What the exercise asks> Reproduce the entries below exactly, but only from the line containing "- **Impact**: High - User" to the line containing "- Use CRDT (Conflict-free", inclusive.

START Source information

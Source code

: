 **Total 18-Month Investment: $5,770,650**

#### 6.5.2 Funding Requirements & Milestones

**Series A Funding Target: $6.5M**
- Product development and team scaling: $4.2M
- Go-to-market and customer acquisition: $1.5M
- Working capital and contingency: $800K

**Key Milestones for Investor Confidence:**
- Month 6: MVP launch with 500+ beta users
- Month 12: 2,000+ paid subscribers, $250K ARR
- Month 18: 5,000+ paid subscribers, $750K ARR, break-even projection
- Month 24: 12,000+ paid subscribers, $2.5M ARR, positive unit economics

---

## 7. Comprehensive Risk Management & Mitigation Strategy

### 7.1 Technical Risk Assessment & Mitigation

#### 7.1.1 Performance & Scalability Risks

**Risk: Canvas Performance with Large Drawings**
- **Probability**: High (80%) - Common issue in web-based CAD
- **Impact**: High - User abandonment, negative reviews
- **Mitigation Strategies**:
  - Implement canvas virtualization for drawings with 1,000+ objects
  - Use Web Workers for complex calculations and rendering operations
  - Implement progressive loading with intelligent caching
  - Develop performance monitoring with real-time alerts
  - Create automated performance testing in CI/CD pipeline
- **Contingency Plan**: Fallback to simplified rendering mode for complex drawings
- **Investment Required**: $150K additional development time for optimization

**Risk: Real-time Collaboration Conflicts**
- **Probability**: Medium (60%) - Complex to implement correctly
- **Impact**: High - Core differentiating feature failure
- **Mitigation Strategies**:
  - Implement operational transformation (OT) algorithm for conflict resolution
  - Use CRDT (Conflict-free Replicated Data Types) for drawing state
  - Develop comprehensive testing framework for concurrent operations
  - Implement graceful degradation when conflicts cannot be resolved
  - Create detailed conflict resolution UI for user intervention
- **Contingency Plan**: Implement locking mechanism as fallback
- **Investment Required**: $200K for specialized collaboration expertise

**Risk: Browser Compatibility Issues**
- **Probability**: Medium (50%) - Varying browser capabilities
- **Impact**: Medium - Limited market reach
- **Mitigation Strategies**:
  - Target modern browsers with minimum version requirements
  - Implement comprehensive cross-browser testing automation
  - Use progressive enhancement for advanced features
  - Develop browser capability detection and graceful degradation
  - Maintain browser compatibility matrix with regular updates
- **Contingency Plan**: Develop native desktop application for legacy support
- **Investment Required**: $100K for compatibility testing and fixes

END Source information

Solution>
- **Impact**: High - User abandonment, negative reviews
- **Mitigation Strategies**:
  - Implement canvas virtualization for drawings with 1,000+ objects
  - Use Web Workers for complex calculations and rendering operations
  - Implement progressive loading with intelligent caching
  - Develop performance monitoring with real-time alerts
  - Create automated performance testing in CI/CD pipeline
- **Contingency Plan**: Fallback to simplified rendering mode for complex drawings
- **Investment Required**: $150K additional development time for optimization

**Risk: Real-time Collaboration Conflicts**
- **Probability**: Medium (60%) - Complex to implement correctly
- **Impact**: High - Core differentiating feature failure
- **Mitigation Strategies**:
  - Implement operational transformation (OT) algorithm for conflict resolution
  - Use CRDT (Conflict-free Replicated Data Types) for drawing state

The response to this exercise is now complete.